Consumer Reports Stress Index : 60.8*

* The level of stress consumers feel they are under is down to 60.8 from 58.5 the prior month, but is below the level from one year ago (63.0).

* The Consumer Reports Stress Index captures attitudes regarding the amount of stress consumers feel compared to a year ago. It asks whether they are feeling more stressed or less stressed. When the Stress Index is more than 50, consumers are feeling more stress and when it is below 50 they are feeling less stress compared to a year ago. The index can vary from 100 (Total Stress) to a low of 0 (No Stress).

Consumer Reports Employment Index : 49.2*

Regionally, the Northeast is doing slightly better this month, led by declining consumer stress and improved retail activity. The North, Central and South have declined slightly as a result of increased consumer economic difficulties and a decline in Consumer Sentiment.

* The Consumer Reports Employment Index examines the change in employment of those that reported starting a new job versus those that have lost their job or were laid off in the past 30 days.

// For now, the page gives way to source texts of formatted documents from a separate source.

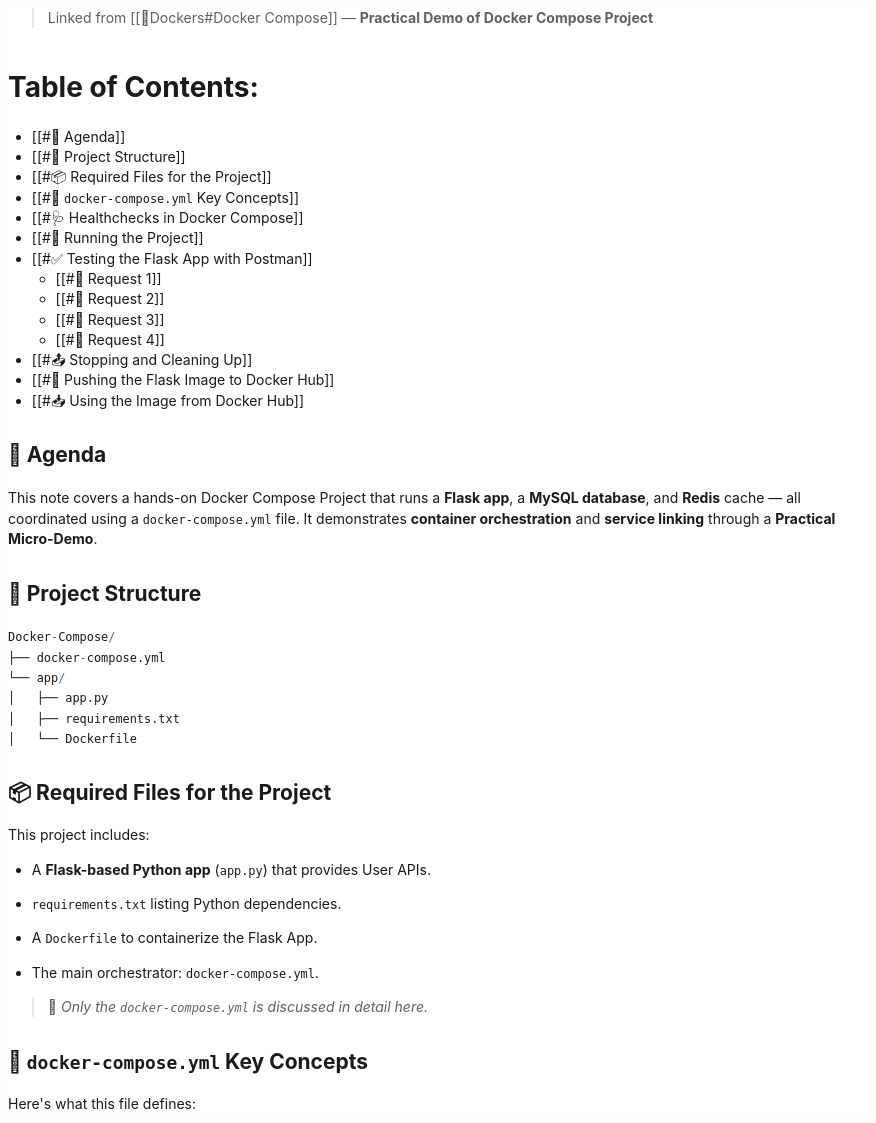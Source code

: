 
> Linked from [[🐳Dockers#Docker Compose]] — **Practical Demo of Docker Compose Project**
# Table of Contents:
- [[#📌 Agenda]]
- [[#📂 Project Structure]]
- [[#📦 Required Files for the Project]]
- [[#🔧 `docker-compose.yml` Key Concepts]]
- [[#🩺 Healthchecks in Docker Compose]]
- [[#🚀 Running the Project]]
- [[#✅ Testing the Flask App with Postman]]
	- [[#🔹 Request 1]]
	- [[#🔹 Request 2]]
	- [[#🔹 Request 3]]
	- [[#🔹 Request 4]]
- [[#📤 Stopping and Cleaning Up]]
- [[#🐳 Pushing the Flask Image to Docker Hub]]
- [[#📥 Using the Image from Docker Hub]]

## 📌 Agenda

This note covers a hands-on Docker Compose Project that runs a **Flask app**, a **MySQL database**, and **Redis** cache — all coordinated using a `docker-compose.yml` file. It demonstrates **container orchestration** and **service linking** through a **Practical Micro-Demo**.

## 📂 Project Structure

```mathematica
Docker-Compose/
├── docker-compose.yml
└── app/
│   ├── app.py
│   ├── requirements.txt
│   └── Dockerfile
```

## 📦 Required Files for the Project

This project includes:

- A **Flask-based Python app** (`app.py`) that provides User APIs.

- `requirements.txt` listing Python dependencies.

- A `Dockerfile` to containerize the Flask App.

- The main orchestrator: `docker-compose.yml`.

> 📌 _Only the `docker-compose.yml` is discussed in detail here._

## 🔧 `docker-compose.yml` Key Concepts

Here's what this file defines:
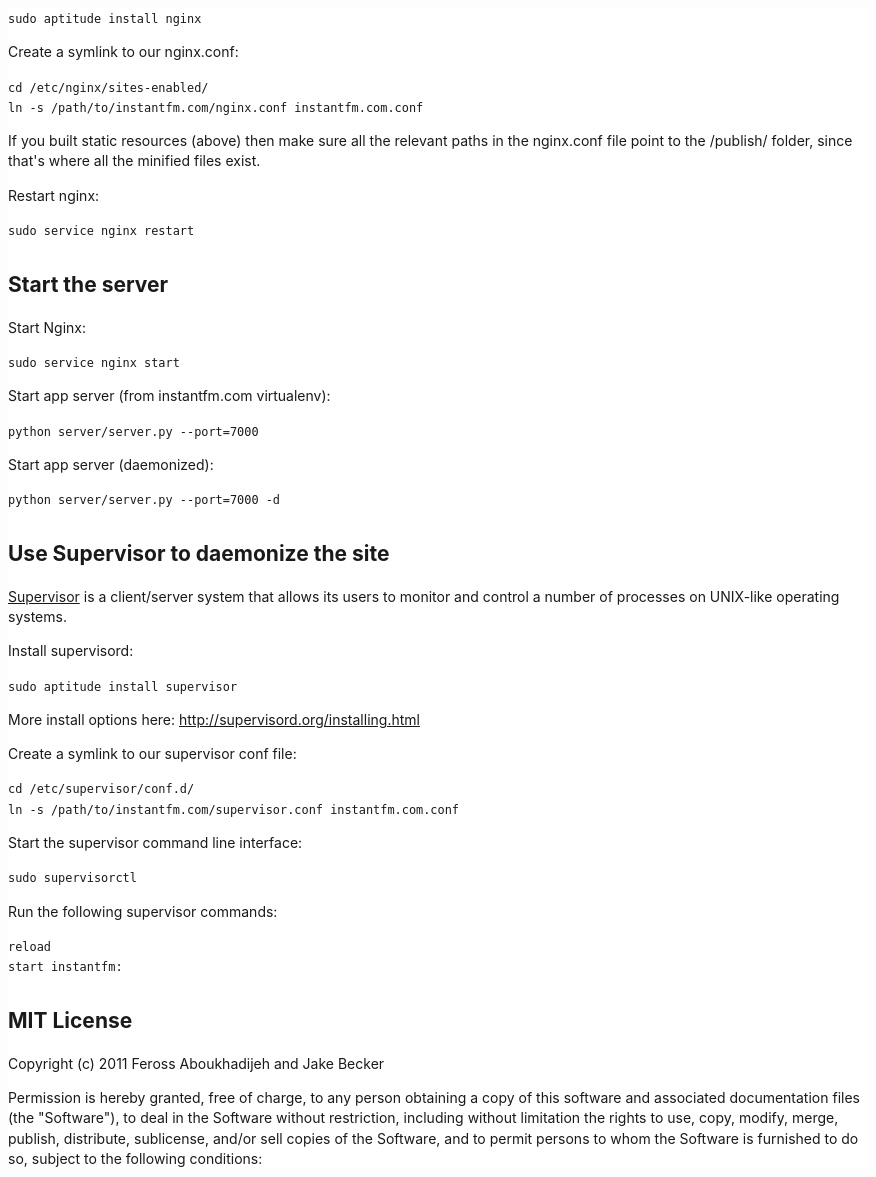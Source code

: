     sudo aptitude install nginx

Create a symlink to our nginx.conf:

    cd /etc/nginx/sites-enabled/
    ln -s /path/to/instantfm.com/nginx.conf instantfm.com.conf

If you built static resources (above) then make sure all the relevant paths in the nginx.conf file point to the /publish/ folder, since that's where all the minified files exist.

Restart nginx:
  
    sudo service nginx restart


Start the server
----------------

Start Nginx:

    sudo service nginx start

Start app server (from instantfm.com virtualenv):

    python server/server.py --port=7000

Start app server (daemonized):

    python server/server.py --port=7000 -d


Use Supervisor to daemonize the site
------------------------------------

[Supervisor](http://supervisord.org/) is a client/server system that allows its users to monitor and control a number of processes on UNIX-like operating systems.

Install supervisord:

    sudo aptitude install supervisor

More install options here: http://supervisord.org/installing.html

Create a symlink to our supervisor conf file:

    cd /etc/supervisor/conf.d/
    ln -s /path/to/instantfm.com/supervisor.conf instantfm.com.conf

Start the supervisor command line interface:

    sudo supervisorctl
    
Run the following supervisor commands:

    reload
    start instantfm:


MIT License
-----------

Copyright (c) 2011 Feross Aboukhadijeh and Jake Becker

Permission is hereby granted, free of charge, to any person obtaining a copy of this software and associated documentation files (the "Software"), to deal in the Software without restriction, including without limitation the rights to use, copy, modify, merge, publish, distribute, sublicense, and/or sell copies of the Software, and to permit persons to whom the Software is furnished to do so, subject to the following conditions:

An index below 50 indicates more jobs were lost than gained, while a score more than 50 indicates more jobs were gained than lost in the past 30 days.

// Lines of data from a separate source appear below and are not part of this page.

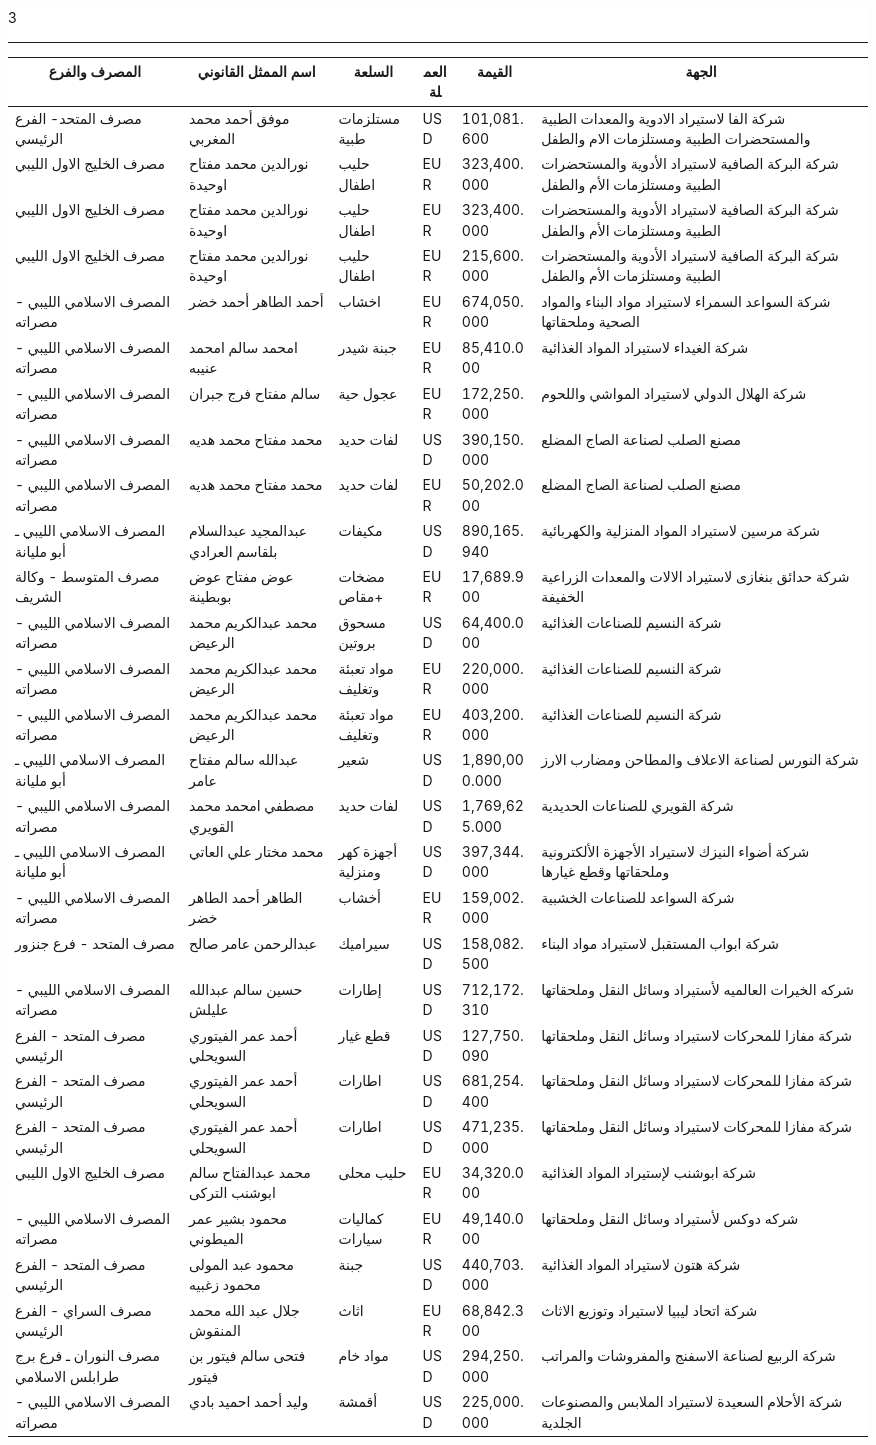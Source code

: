 3

---
| المصرف والفرع | اسم الممثل القانوني | السلعة | العملة | القيمة | الجهة |
|---------------|---------------------|--------|--------|--------|-------|
| مصرف المتحد- الفرع الرئيسي | موفق أحمد محمد المغربي | مستلزمات طبية | USD | 101,081.600 | شركة الفا لاستيراد الادوية والمعدات الطبية والمستحضرات الطبية ومستلزمات الام والطفل |
| مصرف الخليج الاول الليبي | نورالدين محمد مفتاح اوحيدة | حليب اطفال | EUR | 323,400.000 | شركة البركة الصافية لاستيراد الأدوية والمستحضرات الطبية ومستلزمات الأم والطفل |
| مصرف الخليج الاول الليبي | نورالدين محمد مفتاح اوحيدة | حليب اطفال | EUR | 323,400.000 | شركة البركة الصافية لاستيراد الأدوية والمستحضرات الطبية ومستلزمات الأم والطفل |
| مصرف الخليج الاول الليبي | نورالدين محمد مفتاح اوحيدة | حليب اطفال | EUR | 215,600.000 | شركة البركة الصافية لاستيراد الأدوية والمستحضرات الطبية ومستلزمات الأم والطفل |
| المصرف الاسلامي الليبي - مصراته | أحمد الطاهر أحمد خضر | اخشاب | EUR | 674,050.000 | شركة السواعد السمراء لاستيراد مواد البناء والمواد الصحية وملحقاتها |
| المصرف الاسلامي الليبي - مصراته | امحمد سالم امحمد عنيبه | جبنة شيدر | EUR | 85,410.000 | شركة الغيداء لاستيراد المواد الغذائية |
| المصرف الاسلامي الليبي - مصراته | سالم مفتاح فرج جبران | عجول حية | EUR | 172,250.000 | شركة الهلال الدولي لاستيراد المواشي واللحوم |
| المصرف الاسلامي الليبي - مصراته | محمد مفتاح محمد هديه | لفات حديد | USD | 390,150.000 | مصنع الصلب لصناعة الصاج المضلع |
| المصرف الاسلامي الليبي - مصراته | محمد مفتاح محمد هديه | لفات حديد | EUR | 50,202.000 | مصنع الصلب لصناعة الصاج المضلع |
| المصرف الاسلامي الليبي ـ أبو مليانة | عبدالمجيد عبدالسلام بلقاسم العرادي | مكيفات | USD | 890,165.940 | شركة مرسين لاستيراد المواد المنزلية والكهربائية |
| مصرف المتوسط - وكالة الشريف | عوض مفتاح عوض بوبطينة | مضخات +مقاص | EUR | 17,689.900 | شركة حدائق بنغازى لاستيراد الالات والمعدات الزراعية الخفيفة |
| المصرف الاسلامي الليبي - مصراته | محمد عبدالكريم محمد الرعيض | مسحوق بروتين | USD | 64,400.000 | شركة النسيم للصناعات الغذائية |
| المصرف الاسلامي الليبي - مصراته | محمد عبدالكريم محمد الرعيض | مواد تعبئة وتغليف | EUR | 220,000.000 | شركة النسيم للصناعات الغذائية |
| المصرف الاسلامي الليبي - مصراته | محمد عبدالكريم محمد الرعيض | مواد تعبئة وتغليف | EUR | 403,200.000 | شركة النسيم للصناعات الغذائية |
| المصرف الاسلامي الليبي ـ أبو مليانة | عبدالله سالم مفتاح عامر | شعير | USD | 1,890,000.000 | شركة النورس لصناعة الاعلاف والمطاحن ومضارب الارز |
| المصرف الاسلامي الليبي - مصراته | مصطفي امحمد محمد القويري | لفات حديد | USD | 1,769,625.000 | شركة القويري للصناعات الحديدية |
| المصرف الاسلامي الليبي ـ أبو مليانة | محمد مختار علي العاتي | أجهزة كهر ومنزلية | USD | 397,344.000 | شركة أضواء النيزك لاستيراد الأجهزة الألكترونية وملحقاتها وقطع غيارها |
| المصرف الاسلامي الليبي - مصراته | الطاهر أحمد الطاهر خضر | أخشاب | EUR | 159,002.000 | شركة السواعد للصناعات الخشبية |
| مصرف المتحد - فرع جنزور | عبدالرحمن عامر صالح | سيراميك | USD | 158,082.500 | شركة ابواب المستقبل لاستيراد مواد البناء |
| المصرف الاسلامي الليبي - مصراته | حسين سالم عبدالله عليلش | إطارات | USD | 712,172.310 | شركه الخيرات العالميه لأستيراد وسائل النقل وملحقاتها |
| مصرف المتحد - الفرع الرئيسي | أحمد عمر الفيتوري السويحلي | قطع غيار | USD | 127,750.090 | شركة مفازا للمحركات لاستيراد وسائل النقل وملحقاتها |
| مصرف المتحد - الفرع الرئيسي | أحمد عمر الفيتوري السويحلي | اطارات | USD | 681,254.400 | شركة مفازا للمحركات لاستيراد وسائل النقل وملحقاتها |
| مصرف المتحد - الفرع الرئيسي | أحمد عمر الفيتوري السويحلي | اطارات | USD | 471,235.000 | شركة مفازا للمحركات لاستيراد وسائل النقل وملحقاتها |
| مصرف الخليج الاول الليبي | محمد عبدالفتاح سالم ابوشنب التركى | حليب محلى | EUR | 34,320.000 | شركة ابوشنب لإستيراد المواد الغذائية |
| المصرف الاسلامي الليبي - مصراته | محمود بشير عمر الميطوني | كماليات سيارات | EUR | 49,140.000 | شركه دوكس لأستيراد وسائل النقل وملحقاتها |
| مصرف المتحد - الفرع الرئيسي | محمود عبد المولى محمود زغبيه | جبنة | USD | 440,703.000 | شركة هتون لاستيراد المواد الغذائية |
| مصرف السراي - الفرع الرئيسي | جلال عبد الله محمد المنقوش | اثاث | EUR | 68,842.300 | شركة اتحاد ليبيا لاستيراد وتوزيع الاثاث |
| مصرف النوران ـ فرع برج طرابلس الاسلامي | فتحى سالم فيتور بن فيتور | مواد خام | USD | 294,250.000 | شركة الربيع لصناعة الاسفنج والمفروشات والمراتب |
| المصرف الاسلامي الليبي - مصراته | وليد أحمد احميد بادي | أقمشة | USD | 225,000.000 | شركة الأحلام السعيدة لاستيراد الملابس والمصنوعات الجلدية |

For more information regarding the Consumer Reports Index, visit .

The Consumer Reports Index, conducted by the Consumer Reports National Research Center, is a monthly telephone and cell phone poll of a nationally representative probability sample of American adults. A total of 1,263 interviews were completed (1,013 telephone and 250 cell phone) among adults aged 18+. Interviewing took place between December 2 and December 5, 2010. The margin of error is +/- 2.8 points at a 95% confidence level. The complete index report, methodology, and tabular information are available.